▶ _Task requirements_:
Below are lines of data, and only some are wanted. Please repeat exactly those from the line that has "the pick worksheet</span></span>" through the line that has "the related link.</span></span>".

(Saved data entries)
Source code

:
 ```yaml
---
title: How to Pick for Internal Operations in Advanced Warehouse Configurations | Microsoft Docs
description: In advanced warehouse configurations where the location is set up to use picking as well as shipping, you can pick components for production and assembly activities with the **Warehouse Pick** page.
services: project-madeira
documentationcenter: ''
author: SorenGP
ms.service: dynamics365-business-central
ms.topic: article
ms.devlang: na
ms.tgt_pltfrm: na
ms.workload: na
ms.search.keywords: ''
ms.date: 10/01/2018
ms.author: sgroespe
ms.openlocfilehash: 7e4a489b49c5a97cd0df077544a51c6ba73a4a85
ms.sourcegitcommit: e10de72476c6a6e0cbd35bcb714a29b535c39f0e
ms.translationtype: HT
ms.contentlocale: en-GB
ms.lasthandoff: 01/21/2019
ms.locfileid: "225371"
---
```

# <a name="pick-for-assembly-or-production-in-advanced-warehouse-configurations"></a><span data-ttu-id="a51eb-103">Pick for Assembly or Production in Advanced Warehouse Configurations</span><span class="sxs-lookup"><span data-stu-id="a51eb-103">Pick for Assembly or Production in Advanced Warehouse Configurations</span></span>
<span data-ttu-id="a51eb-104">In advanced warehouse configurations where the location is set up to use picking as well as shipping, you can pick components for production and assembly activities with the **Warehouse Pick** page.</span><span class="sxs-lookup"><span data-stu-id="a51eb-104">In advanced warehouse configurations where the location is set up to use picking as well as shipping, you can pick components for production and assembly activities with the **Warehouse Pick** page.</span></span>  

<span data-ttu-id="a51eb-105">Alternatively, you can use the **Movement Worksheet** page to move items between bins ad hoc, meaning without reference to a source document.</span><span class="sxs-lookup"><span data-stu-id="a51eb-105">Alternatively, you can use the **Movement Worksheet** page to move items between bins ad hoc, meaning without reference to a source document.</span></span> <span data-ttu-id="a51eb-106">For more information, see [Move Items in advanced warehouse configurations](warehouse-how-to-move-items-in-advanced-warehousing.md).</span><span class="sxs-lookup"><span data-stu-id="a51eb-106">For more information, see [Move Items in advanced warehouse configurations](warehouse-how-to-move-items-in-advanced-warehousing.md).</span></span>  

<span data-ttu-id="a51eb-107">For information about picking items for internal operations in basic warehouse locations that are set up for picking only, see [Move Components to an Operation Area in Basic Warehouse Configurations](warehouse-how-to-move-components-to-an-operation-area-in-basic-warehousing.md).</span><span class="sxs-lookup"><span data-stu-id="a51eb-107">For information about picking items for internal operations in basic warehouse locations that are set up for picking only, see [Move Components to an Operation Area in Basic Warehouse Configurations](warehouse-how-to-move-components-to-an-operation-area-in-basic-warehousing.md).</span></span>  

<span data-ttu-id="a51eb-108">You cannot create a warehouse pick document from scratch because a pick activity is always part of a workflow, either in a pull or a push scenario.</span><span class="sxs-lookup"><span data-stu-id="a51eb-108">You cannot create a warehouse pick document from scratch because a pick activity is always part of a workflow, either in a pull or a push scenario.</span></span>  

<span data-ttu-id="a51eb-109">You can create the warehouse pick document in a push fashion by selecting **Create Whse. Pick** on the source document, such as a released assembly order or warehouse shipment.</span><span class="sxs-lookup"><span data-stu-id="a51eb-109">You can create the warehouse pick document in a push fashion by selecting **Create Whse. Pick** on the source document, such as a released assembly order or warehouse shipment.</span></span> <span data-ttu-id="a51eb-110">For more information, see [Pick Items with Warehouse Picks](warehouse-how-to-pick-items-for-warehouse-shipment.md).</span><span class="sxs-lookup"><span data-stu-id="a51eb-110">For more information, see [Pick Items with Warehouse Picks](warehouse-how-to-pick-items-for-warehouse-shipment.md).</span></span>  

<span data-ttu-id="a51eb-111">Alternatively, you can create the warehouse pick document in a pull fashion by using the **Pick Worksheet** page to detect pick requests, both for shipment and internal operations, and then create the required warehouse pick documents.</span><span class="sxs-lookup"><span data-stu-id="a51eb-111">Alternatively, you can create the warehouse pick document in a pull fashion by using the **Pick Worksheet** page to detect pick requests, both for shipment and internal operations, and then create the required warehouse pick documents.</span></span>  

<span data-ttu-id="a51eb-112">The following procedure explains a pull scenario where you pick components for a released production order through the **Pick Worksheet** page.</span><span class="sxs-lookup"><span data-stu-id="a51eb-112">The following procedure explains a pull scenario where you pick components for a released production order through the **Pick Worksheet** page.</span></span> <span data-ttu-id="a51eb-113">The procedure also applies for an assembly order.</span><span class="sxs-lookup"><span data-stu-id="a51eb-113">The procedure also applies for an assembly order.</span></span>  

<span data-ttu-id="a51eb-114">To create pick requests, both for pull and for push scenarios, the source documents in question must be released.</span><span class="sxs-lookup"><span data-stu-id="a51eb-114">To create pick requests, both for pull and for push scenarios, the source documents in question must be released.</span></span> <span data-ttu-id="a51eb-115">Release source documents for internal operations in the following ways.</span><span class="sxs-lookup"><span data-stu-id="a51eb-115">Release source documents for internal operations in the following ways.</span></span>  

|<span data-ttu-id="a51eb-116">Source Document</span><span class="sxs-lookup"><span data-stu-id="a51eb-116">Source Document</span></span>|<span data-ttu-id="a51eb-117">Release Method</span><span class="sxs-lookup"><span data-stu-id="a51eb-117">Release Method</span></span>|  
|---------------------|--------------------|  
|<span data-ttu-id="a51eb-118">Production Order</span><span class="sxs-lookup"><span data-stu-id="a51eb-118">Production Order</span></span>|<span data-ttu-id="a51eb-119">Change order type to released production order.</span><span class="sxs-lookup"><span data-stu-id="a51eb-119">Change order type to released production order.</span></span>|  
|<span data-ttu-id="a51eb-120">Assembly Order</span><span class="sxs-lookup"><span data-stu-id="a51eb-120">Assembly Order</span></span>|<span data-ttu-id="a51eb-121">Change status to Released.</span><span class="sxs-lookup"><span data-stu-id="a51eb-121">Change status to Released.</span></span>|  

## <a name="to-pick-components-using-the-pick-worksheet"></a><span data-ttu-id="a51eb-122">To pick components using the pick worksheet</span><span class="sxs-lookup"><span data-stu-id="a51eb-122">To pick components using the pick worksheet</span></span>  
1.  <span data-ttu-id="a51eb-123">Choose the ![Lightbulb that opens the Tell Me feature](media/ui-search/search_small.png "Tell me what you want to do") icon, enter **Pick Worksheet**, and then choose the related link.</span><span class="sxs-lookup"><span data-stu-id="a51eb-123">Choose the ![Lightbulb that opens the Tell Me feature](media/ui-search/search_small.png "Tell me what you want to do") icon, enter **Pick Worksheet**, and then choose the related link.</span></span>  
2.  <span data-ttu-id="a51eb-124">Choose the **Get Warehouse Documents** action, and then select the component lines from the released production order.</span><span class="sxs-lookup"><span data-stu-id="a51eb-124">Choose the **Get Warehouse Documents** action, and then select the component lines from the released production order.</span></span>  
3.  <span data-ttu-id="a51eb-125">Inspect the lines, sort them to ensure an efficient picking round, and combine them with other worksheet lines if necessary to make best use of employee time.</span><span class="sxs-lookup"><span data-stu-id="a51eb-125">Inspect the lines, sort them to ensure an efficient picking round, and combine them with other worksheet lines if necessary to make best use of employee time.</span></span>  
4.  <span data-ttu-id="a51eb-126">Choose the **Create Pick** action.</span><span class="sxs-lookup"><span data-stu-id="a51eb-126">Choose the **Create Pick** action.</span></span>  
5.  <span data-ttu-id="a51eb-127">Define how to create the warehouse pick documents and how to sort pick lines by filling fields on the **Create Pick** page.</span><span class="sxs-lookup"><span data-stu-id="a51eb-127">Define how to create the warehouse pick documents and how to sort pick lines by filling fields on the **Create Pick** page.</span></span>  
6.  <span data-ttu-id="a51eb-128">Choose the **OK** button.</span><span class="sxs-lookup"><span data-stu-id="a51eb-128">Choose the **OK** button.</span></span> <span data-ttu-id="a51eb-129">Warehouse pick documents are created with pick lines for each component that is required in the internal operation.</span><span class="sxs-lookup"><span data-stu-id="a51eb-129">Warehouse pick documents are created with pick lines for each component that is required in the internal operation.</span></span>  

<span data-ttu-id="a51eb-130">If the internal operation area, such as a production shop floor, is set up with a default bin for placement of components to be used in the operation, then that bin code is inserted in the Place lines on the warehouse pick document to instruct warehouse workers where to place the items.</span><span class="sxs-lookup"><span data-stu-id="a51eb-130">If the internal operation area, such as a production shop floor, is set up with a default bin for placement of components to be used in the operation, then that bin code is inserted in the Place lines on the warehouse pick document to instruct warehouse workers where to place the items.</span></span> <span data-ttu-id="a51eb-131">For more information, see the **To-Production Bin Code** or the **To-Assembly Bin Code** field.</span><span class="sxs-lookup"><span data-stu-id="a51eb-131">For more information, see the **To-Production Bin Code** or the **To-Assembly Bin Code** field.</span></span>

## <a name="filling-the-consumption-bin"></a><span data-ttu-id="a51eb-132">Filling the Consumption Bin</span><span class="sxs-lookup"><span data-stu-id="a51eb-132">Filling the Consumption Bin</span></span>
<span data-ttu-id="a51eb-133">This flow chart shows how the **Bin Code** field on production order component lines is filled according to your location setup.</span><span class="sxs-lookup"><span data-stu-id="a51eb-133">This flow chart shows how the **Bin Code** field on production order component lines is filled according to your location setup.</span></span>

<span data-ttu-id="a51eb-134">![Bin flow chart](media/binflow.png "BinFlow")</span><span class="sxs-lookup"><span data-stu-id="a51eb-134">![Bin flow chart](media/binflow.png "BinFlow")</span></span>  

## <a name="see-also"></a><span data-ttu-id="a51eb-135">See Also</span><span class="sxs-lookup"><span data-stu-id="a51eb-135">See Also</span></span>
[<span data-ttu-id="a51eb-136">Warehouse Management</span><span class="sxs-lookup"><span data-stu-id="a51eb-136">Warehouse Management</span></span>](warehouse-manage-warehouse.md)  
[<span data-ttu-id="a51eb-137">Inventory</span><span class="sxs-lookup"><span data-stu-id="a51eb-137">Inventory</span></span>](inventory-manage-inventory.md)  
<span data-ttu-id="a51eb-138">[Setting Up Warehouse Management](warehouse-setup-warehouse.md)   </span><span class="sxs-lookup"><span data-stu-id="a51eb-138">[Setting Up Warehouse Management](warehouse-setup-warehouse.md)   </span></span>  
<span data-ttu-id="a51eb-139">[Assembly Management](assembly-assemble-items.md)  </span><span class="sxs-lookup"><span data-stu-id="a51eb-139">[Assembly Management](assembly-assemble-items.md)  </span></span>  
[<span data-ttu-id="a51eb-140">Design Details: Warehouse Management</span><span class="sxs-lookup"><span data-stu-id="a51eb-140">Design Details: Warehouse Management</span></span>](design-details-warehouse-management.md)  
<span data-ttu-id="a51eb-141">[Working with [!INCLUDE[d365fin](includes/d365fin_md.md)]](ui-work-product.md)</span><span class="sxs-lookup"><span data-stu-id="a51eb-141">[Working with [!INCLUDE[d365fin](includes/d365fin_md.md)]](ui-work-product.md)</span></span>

▶ _Exercise solution_:
## <a name="to-pick-components-using-the-pick-worksheet"></a><span data-ttu-id="a51eb-122">To pick components using the pick worksheet</span><span class="sxs-lookup"><span data-stu-id="a51eb-122">To pick components using the pick worksheet</span></span>  
1.  <span data-ttu-id="a51eb-123">Choose the ![Lightbulb that opens the Tell Me feature](media/ui-search/search_small.png "Tell me what you want to do") icon, enter **Pick Worksheet**, and then choose the related link.</span><span class="sxs-lookup"><span data-stu-id="a51eb-123">Choose the ![Lightbulb that opens the Tell Me feature](media/ui-search/search_small.png "Tell me what you want to do") icon, enter **Pick Worksheet**, and then choose the related link.</span></span>  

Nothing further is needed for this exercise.